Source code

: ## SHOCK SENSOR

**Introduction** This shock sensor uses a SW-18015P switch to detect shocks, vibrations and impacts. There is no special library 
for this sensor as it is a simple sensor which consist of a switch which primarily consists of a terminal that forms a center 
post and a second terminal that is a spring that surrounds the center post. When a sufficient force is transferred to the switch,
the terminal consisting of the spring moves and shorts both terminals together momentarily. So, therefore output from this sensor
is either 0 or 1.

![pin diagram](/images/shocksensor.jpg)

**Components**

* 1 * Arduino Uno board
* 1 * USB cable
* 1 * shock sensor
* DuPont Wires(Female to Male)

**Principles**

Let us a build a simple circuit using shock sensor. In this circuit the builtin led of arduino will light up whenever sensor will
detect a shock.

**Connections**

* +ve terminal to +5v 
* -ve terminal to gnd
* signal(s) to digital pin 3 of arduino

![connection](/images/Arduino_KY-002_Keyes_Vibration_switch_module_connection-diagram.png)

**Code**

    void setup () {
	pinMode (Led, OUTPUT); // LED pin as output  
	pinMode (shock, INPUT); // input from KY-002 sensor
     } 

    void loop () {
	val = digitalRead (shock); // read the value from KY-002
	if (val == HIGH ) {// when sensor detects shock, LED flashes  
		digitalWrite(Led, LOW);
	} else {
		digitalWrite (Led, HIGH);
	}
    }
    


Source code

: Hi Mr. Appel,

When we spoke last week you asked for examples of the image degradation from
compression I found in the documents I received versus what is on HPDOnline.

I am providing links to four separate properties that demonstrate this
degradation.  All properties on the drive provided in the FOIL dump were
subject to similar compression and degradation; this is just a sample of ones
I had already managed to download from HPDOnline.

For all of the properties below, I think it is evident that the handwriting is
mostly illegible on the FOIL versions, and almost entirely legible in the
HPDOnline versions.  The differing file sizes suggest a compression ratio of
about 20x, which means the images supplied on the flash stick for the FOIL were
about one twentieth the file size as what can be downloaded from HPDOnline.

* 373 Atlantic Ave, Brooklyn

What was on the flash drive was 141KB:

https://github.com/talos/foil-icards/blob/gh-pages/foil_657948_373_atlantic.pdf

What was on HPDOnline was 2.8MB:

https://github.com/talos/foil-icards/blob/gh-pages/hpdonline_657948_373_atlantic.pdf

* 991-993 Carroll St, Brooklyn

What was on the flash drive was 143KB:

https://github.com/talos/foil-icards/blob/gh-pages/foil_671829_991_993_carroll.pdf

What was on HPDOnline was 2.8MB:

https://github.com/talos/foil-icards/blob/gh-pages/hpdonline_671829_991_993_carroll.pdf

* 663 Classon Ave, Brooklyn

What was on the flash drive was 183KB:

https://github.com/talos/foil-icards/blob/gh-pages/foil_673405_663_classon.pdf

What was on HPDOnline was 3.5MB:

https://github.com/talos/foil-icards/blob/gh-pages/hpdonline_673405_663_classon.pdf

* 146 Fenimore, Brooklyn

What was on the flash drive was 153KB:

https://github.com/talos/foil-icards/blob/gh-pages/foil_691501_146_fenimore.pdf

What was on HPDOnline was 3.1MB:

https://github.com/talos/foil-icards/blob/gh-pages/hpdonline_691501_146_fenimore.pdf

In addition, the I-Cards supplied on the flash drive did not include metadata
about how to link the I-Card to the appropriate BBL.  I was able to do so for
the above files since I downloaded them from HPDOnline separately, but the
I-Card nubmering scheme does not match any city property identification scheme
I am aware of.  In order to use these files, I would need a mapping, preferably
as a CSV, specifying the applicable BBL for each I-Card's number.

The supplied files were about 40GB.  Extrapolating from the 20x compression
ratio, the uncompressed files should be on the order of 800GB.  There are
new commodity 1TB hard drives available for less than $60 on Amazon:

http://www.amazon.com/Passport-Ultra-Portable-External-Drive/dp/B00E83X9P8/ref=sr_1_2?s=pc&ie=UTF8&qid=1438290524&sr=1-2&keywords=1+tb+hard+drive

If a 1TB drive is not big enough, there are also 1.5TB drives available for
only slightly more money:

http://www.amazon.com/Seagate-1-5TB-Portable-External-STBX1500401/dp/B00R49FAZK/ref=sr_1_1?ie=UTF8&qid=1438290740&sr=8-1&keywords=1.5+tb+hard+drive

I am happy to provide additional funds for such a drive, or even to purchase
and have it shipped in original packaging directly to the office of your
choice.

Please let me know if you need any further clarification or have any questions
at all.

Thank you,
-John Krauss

----

▶ [Assignment]: Your answer must be an exact copy of every record.

▶ [Exercise solution]:
Source code

: ## SHOCK SENSOR

**Introduction** This shock sensor uses a SW-18015P switch to detect shocks, vibrations and impacts. There is no special library 
for this sensor as it is a simple sensor which consist of a switch which primarily consists of a terminal that forms a center 
post and a second terminal that is a spring that surrounds the center post. When a sufficient force is transferred to the switch,
the terminal consisting of the spring moves and shorts both terminals together momentarily. So, therefore output from this sensor
is either 0 or 1.

![pin diagram](/images/shocksensor.jpg)

**Components**

* 1 * Arduino Uno board
* 1 * USB cable
* 1 * shock sensor
* DuPont Wires(Female to Male)

**Principles**

Let us a build a simple circuit using shock sensor. In this circuit the builtin led of arduino will light up whenever sensor will
detect a shock.

**Connections**

* +ve terminal to +5v 
* -ve terminal to gnd
* signal(s) to digital pin 3 of arduino

![connection](/images/Arduino_KY-002_Keyes_Vibration_switch_module_connection-diagram.png)

**Code**

    void setup () {
	pinMode (Led, OUTPUT); // LED pin as output  
	pinMode (shock, INPUT); // input from KY-002 sensor
     } 

    void loop () {
	val = digitalRead (shock); // read the value from KY-002
	if (val == HIGH ) {// when sensor detects shock, LED flashes  
		digitalWrite(Led, LOW);
	} else {
		digitalWrite (Led, HIGH);
	}
    }
    


Source code

: Hi Mr. Appel,

When we spoke last week you asked for examples of the image degradation from
compression I found in the documents I received versus what is on HPDOnline.

I am providing links to four separate properties that demonstrate this
degradation.  All properties on the drive provided in the FOIL dump were
subject to similar compression and degradation; this is just a sample of ones
I had already managed to download from HPDOnline.

For all of the properties below, I think it is evident that the handwriting is
mostly illegible on the FOIL versions, and almost entirely legible in the
HPDOnline versions.  The differing file sizes suggest a compression ratio of
about 20x, which means the images supplied on the flash stick for the FOIL were
about one twentieth the file size as what can be downloaded from HPDOnline.

* 373 Atlantic Ave, Brooklyn

What was on the flash drive was 141KB:

https://github.com/talos/foil-icards/blob/gh-pages/foil_657948_373_atlantic.pdf

What was on HPDOnline was 2.8MB:

https://github.com/talos/foil-icards/blob/gh-pages/hpdonline_657948_373_atlantic.pdf

* 991-993 Carroll St, Brooklyn

What was on the flash drive was 143KB:

https://github.com/talos/foil-icards/blob/gh-pages/foil_671829_991_993_carroll.pdf

What was on HPDOnline was 2.8MB:

https://github.com/talos/foil-icards/blob/gh-pages/hpdonline_671829_991_993_carroll.pdf

* 663 Classon Ave, Brooklyn

What was on the flash drive was 183KB:

https://github.com/talos/foil-icards/blob/gh-pages/foil_673405_663_classon.pdf

What was on HPDOnline was 3.5MB:

https://github.com/talos/foil-icards/blob/gh-pages/hpdonline_673405_663_classon.pdf

* 146 Fenimore, Brooklyn

What was on the flash drive was 153KB:

https://github.com/talos/foil-icards/blob/gh-pages/foil_691501_146_fenimore.pdf

What was on HPDOnline was 3.1MB:

https://github.com/talos/foil-icards/blob/gh-pages/hpdonline_691501_146_fenimore.pdf

In addition, the I-Cards supplied on the flash drive did not include metadata
about how to link the I-Card to the appropriate BBL.  I was able to do so for
the above files since I downloaded them from HPDOnline separately, but the
I-Card nubmering scheme does not match any city property identification scheme
I am aware of.  In order to use these files, I would need a mapping, preferably
as a CSV, specifying the applicable BBL for each I-Card's number.

The supplied files were about 40GB.  Extrapolating from the 20x compression
ratio, the uncompressed files should be on the order of 800GB.  There are
new commodity 1TB hard drives available for less than $60 on Amazon:

http://www.amazon.com/Passport-Ultra-Portable-External-Drive/dp/B00E83X9P8/ref=sr_1_2?s=pc&ie=UTF8&qid=1438290524&sr=1-2&keywords=1+tb+hard+drive

If a 1TB drive is not big enough, there are also 1.5TB drives available for
only slightly more money:

http://www.amazon.com/Seagate-1-5TB-Portable-External-STBX1500401/dp/B00R49FAZK/ref=sr_1_1?ie=UTF8&qid=1438290740&sr=8-1&keywords=1.5+tb+hard+drive

I am happy to provide additional funds for such a drive, or even to purchase
and have it shipped in original packaging directly to the office of your
choice.

Please let me know if you need any further clarification or have any questions
at all.

Thank you,
-John Krauss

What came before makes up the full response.